# [Work to be completed]
Print each entry as it appears. Images stay out of the copy.
##### Recorded data
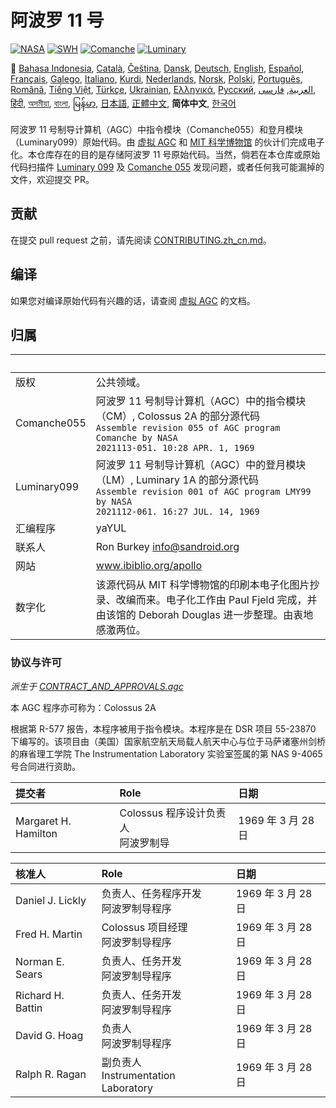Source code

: # 阿波罗 11 号

[![NASA][1]][2]
[![SWH]][SWH_URL]
[![Comanche]][ComancheMilestone]
[![Luminary]][LuminaryMilestone]

🎌
[Bahasa Indonesia][ID],
[Català][CA],
[Čeština][CZ],
[Dansk][DA],
[Deutsch][DE],
[English][EN],
[Español][ES],
[Français][FR],
[Galego][GL],
[Italiano][IT],
[Kurdi][KU],
[Nederlands][NL],
[Norsk][NO],
[Polski][PL],
[Português][PT_BR],
[Română][RO],
[Tiếng Việt][VI],
[Türkçe][TR],
[Ukrainian][UA],
[Ελληνικά][GR],
[Русский][RU],
[العربية][AR],
[فارسی][FA],
[हिंदी][HI_IN],
[অসমীয়া][AS_IN],
[বাংলা][BD_BN],
[မြန်မာ][MM],
[日本語][JA],
[正體中文][ZH_TW],
**简体中文**,
[한국어][KO_KR]

[AR]:README.ar.md
[AS_IN]:README.as_in.md
[BD_BN]:README.bd_bn.md
[CA]:README.ca.md
[CZ]:README.cz.md
[DA]:README.da.md
[DE]:README.de.md
[EN]:README.md
[ES]:README.es.md
[FA]:README.fa.md
[FR]:README.fr.md
[GL]:README.gl.md
[GR]:README.gr.md
[HI_IN]:README.hi_in.md
[ID]:README.id.md
[IT]:README.it.md
[JA]:README.ja.md
[KO_KR]:README.ko_kr.md
[KU]:README.ku.md
[LT]:README.lt.md
[MM]:README.mm.md
[NL]:README.nl.md
[NO]:README.no.md
[PL]:README.pl.md
[PT_BR]:README.pt_br.md
[RO]:README.ro.md
[RU]:README.ru.md
[TR]:README.tr.md
[UA]:README.ua.md
[VI]:README.vi.md
[ZH_CN]:README.zh_cn.md
[ZH_TW]:README.zh_tw.md

阿波罗 11 号制导计算机（AGC）中指令模块（Comanche055）和登月模块（Luminary099）原始代码。由 [虚拟 AGC][3] 和 [MIT 科学博物馆][4] 的伙计们完成电子化。本仓库存在的目的是存储阿波罗 11 号原始代码。当然，倘若在本仓库或原始代码扫描件 [Luminary 099][5] 及 [Comanche 055][6] 发现问题，或者任何我可能漏掉的文件，欢迎提交 PR。

## 贡献

在提交 pull request 之前，请先阅读 [CONTRIBUTING.zh_cn.md][7]。

## 编译

如果您对编译原始代码有兴趣的话，请查阅 [虚拟 AGC][8] 的文档。

## 归属

&nbsp;      | &nbsp;
:---------- | :-----
版权         | 公共领域。
Comanche055 | 阿波罗 11 号制导计算机（AGC）中的指令模块（CM）, Colossus 2A 的部分源代码<br>`Assemble revision 055 of AGC program Comanche by NASA`<br>`2021113-051. 10:28 APR. 1, 1969`
Luminary099 | 阿波罗 11 号制导计算机（AGC）中的登月模块（LM）, Luminary 1A 的部分源代码<br>`Assemble revision 001 of AGC program LMY99 by NASA`<br>`2021112-061. 16:27 JUL. 14, 1969`
汇编程序     | yaYUL
联系人       | Ron Burkey <info@sandroid.org>
网站         | www.ibiblio.org/apollo
数字化       | 该源代码从 MIT 科学博物馆的印刷本电子化图片抄录、改编而来。电子化工作由 Paul Fjeld 完成，并由该馆的 Deborah Douglas 进一步整理。由衷地感激两位。

### 协议与许可

*派生于 [CONTRACT_AND_APPROVALS.agc]*

本 AGC 程序亦可称为：Colossus 2A

根据第 R-577 报告，本程序被用于指令模块。本程序是在 DSR 项目 55-23870 下编写的。该项目由（美国）国家航空航天局载人航天中心与位于马萨诸塞州剑桥的麻省理工学院 The Instrumentation Laboratory 实验室签属的第 NAS 9-4065 号合同进行资助。

提交者                | Role | 日期
:------------------- | :--- | :--
Margaret H. Hamilton | Colossus 程序设计负责人<br>阿波罗制导 |  1969 年 3 月 28 日

核准人             | Role | 日期
:---------------- | :--- | :--
Daniel J. Lickly  | 负责人、任务程序开发<br>阿波罗制导程序 | 1969 年 3 月 28 日
Fred H. Martin    | Colossus 项目经理<br>阿波罗制导程序 |  1969 年 3 月 28 日
Norman E. Sears   | 负责人、任务开发<br>阿波罗制导程序 | 1969 年 3 月 28 日
Richard H. Battin | 负责人、任务开发<br>阿波罗制导程序 | 1969 年 3 月 28 日
David G. Hoag     | 负责人<br>阿波罗制导程序 | 1969 年 3 月 28 日
Ralph R. Ragan    | 副负责人<br>Instrumentation Laboratory | 1969 年 3 月 28 日

[CONTRACT_AND_APPROVALS.agc]:https://github.com/chrislgarry/Apollo-11/blob/master/Comanche055/CONTRACT_AND_APPROVALS.agc
[1]:https://flat.badgen.net/badge/NASA/Mission%20Overview/0B3D91
[2]:https://www.nasa.gov/mission_pages/apollo/missions/apollo11.html
[3]:http://www.ibiblio.org/apollo/
[4]:http://web.mit.edu/museum/
[5]:http://www.ibiblio.org/apollo/ScansForConversion/Luminary099/
[6]:http://www.ibiblio.org/apollo/ScansForConversion/Comanche055/
[7]:https://github.com/chrislgarry/Apollo-11/blob/master/CONTRIBUTING.zh_cn.md
[8]:https://github.com/rburkey2005/virtualagc
[SWH]:https://flat.badgen.net/badge/Software%20Heritage/Archive/0B3D91
[SWH_URL]:https://archive.softwareheritage.org/browse/origin/https://github.com/chrislgarry/Apollo-11/
[Comanche]:https://flat.badgen.net/github/milestones/chrislgarry/Apollo-11/1
[ComancheMilestone]:https://github.com/chrislgarry/Apollo-11/milestone/1
[Luminary]:https://flat.badgen.net/github/milestones/chrislgarry/Apollo-11/2
[LuminaryMilestone]:https://github.com/chrislgarry/Apollo-11/milestone/2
##########
# [Finished task]
Source code

: # 阿波罗 11 号

[![NASA][1]][2]
[![SWH]][SWH_URL]
[![Comanche]][ComancheMilestone]
[![Luminary]][LuminaryMilestone]

🎌
[Bahasa Indonesia][ID],
[Català][CA],
[Čeština][CZ],
[Dansk][DA],
[Deutsch][DE],
[English][EN],
[Español][ES],
[Français][FR],
[Galego][GL],
[Italiano][IT],
[Kurdi][KU],
[Nederlands][NL],
[Norsk][NO],
[Polski][PL],
[Português][PT_BR],
[Română][RO],
[Tiếng Việt][VI],
[Türkçe][TR],
[Ukrainian][UA],
[Ελληνικά][GR],
[Русский][RU],
[العربية][AR],
[فارسی][FA],
[हिंदी][HI_IN],
[অসমীয়া][AS_IN],
[বাংলা][BD_BN],
[မြန်မာ][MM],
[日本語][JA],
[正體中文][ZH_TW],
**简体中文**,
[한국어][KO_KR]

[AR]:README.ar.md
[AS_IN]:README.as_in.md
[BD_BN]:README.bd_bn.md
[CA]:README.ca.md
[CZ]:README.cz.md
[DA]:README.da.md
[DE]:README.de.md
[EN]:README.md
[ES]:README.es.md
[FA]:README.fa.md
[FR]:README.fr.md
[GL]:README.gl.md
[GR]:README.gr.md
[HI_IN]:README.hi_in.md
[ID]:README.id.md
[IT]:README.it.md
[JA]:README.ja.md
[KO_KR]:README.ko_kr.md
[KU]:README.ku.md
[LT]:README.lt.md
[MM]:README.mm.md
[NL]:README.nl.md
[NO]:README.no.md
[PL]:README.pl.md
[PT_BR]:README.pt_br.md
[RO]:README.ro.md
[RU]:README.ru.md
[TR]:README.tr.md
[UA]:README.ua.md
[VI]:README.vi.md
[ZH_CN]:README.zh_cn.md
[ZH_TW]:README.zh_tw.md

阿波罗 11 号制导计算机（AGC）中指令模块（Comanche055）和登月模块（Luminary099）原始代码。由 [虚拟 AGC][3] 和 [MIT 科学博物馆][4] 的伙计们完成电子化。本仓库存在的目的是存储阿波罗 11 号原始代码。当然，倘若在本仓库或原始代码扫描件 [Luminary 099][5] 及 [Comanche 055][6] 发现问题，或者任何我可能漏掉的文件，欢迎提交 PR。

## 贡献

在提交 pull request 之前，请先阅读 [CONTRIBUTING.zh_cn.md][7]。

## 编译

如果您对编译原始代码有兴趣的话，请查阅 [虚拟 AGC][8] 的文档。

## 归属

&nbsp;      | &nbsp;
:---------- | :-----
版权         | 公共领域。
Comanche055 | 阿波罗 11 号制导计算机（AGC）中的指令模块（CM）, Colossus 2A 的部分源代码<br>`Assemble revision 055 of AGC program Comanche by NASA`<br>`2021113-051. 10:28 APR. 1, 1969`
Luminary099 | 阿波罗 11 号制导计算机（AGC）中的登月模块（LM）, Luminary 1A 的部分源代码<br>`Assemble revision 001 of AGC program LMY99 by NASA`<br>`2021112-061. 16:27 JUL. 14, 1969`
汇编程序     | yaYUL
联系人       | Ron Burkey <info@sandroid.org>
网站         | www.ibiblio.org/apollo
数字化       | 该源代码从 MIT 科学博物馆的印刷本电子化图片抄录、改编而来。电子化工作由 Paul Fjeld 完成，并由该馆的 Deborah Douglas 进一步整理。由衷地感激两位。

### 协议与许可

*派生于 [CONTRACT_AND_APPROVALS.agc]*

本 AGC 程序亦可称为：Colossus 2A

根据第 R-577 报告，本程序被用于指令模块。本程序是在 DSR 项目 55-23870 下编写的。该项目由（美国）国家航空航天局载人航天中心与位于马萨诸塞州剑桥的麻省理工学院 The Instrumentation Laboratory 实验室签属的第 NAS 9-4065 号合同进行资助。

提交者                | Role | 日期
:------------------- | :--- | :--
Margaret H. Hamilton | Colossus 程序设计负责人<br>阿波罗制导 |  1969 年 3 月 28 日

核准人             | Role | 日期
:---------------- | :--- | :--
Daniel J. Lickly  | 负责人、任务程序开发<br>阿波罗制导程序 | 1969 年 3 月 28 日
Fred H. Martin    | Colossus 项目经理<br>阿波罗制导程序 |  1969 年 3 月 28 日
Norman E. Sears   | 负责人、任务开发<br>阿波罗制导程序 | 1969 年 3 月 28 日
Richard H. Battin | 负责人、任务开发<br>阿波罗制导程序 | 1969 年 3 月 28 日
David G. Hoag     | 负责人<br>阿波罗制导程序 | 1969 年 3 月 28 日
Ralph R. Ragan    | 副负责人<br>Instrumentation Laboratory | 1969 年 3 月 28 日

[CONTRACT_AND_APPROVALS.agc]:https://github.com/chrislgarry/Apollo-11/blob/master/Comanche055/CONTRACT_AND_APPROVALS.agc
[1]:https://flat.badgen.net/badge/NASA/Mission%20Overview/0B3D91
[2]:https://www.nasa.gov/mission_pages/apollo/missions/apollo11.html
[3]:http://www.ibiblio.org/apollo/
[4]:http://web.mit.edu/museum/
[5]:http://www.ibiblio.org/apollo/ScansForConversion/Luminary099/
[6]:http://www.ibiblio.org/apollo/ScansForConversion/Comanche055/
[7]:https://github.com/chrislgarry/Apollo-11/blob/master/CONTRIBUTING.zh_cn.md
[8]:https://github.com/rburkey2005/virtualagc
[SWH]:https://flat.badgen.net/badge/Software%20Heritage/Archive/0B3D91
[SWH_URL]:https://archive.softwareheritage.org/browse/origin/https://github.com/chrislgarry/Apollo-11/
[Comanche]:https://flat.badgen.net/github/milestones/chrislgarry/Apollo-11/1
[ComancheMilestone]:https://github.com/chrislgarry/Apollo-11/milestone/1
[Luminary]:https://flat.badgen.net/github/milestones/chrislgarry/Apollo-11/2
[LuminaryMilestone]:https://github.com/chrislgarry/Apollo-11/milestone/2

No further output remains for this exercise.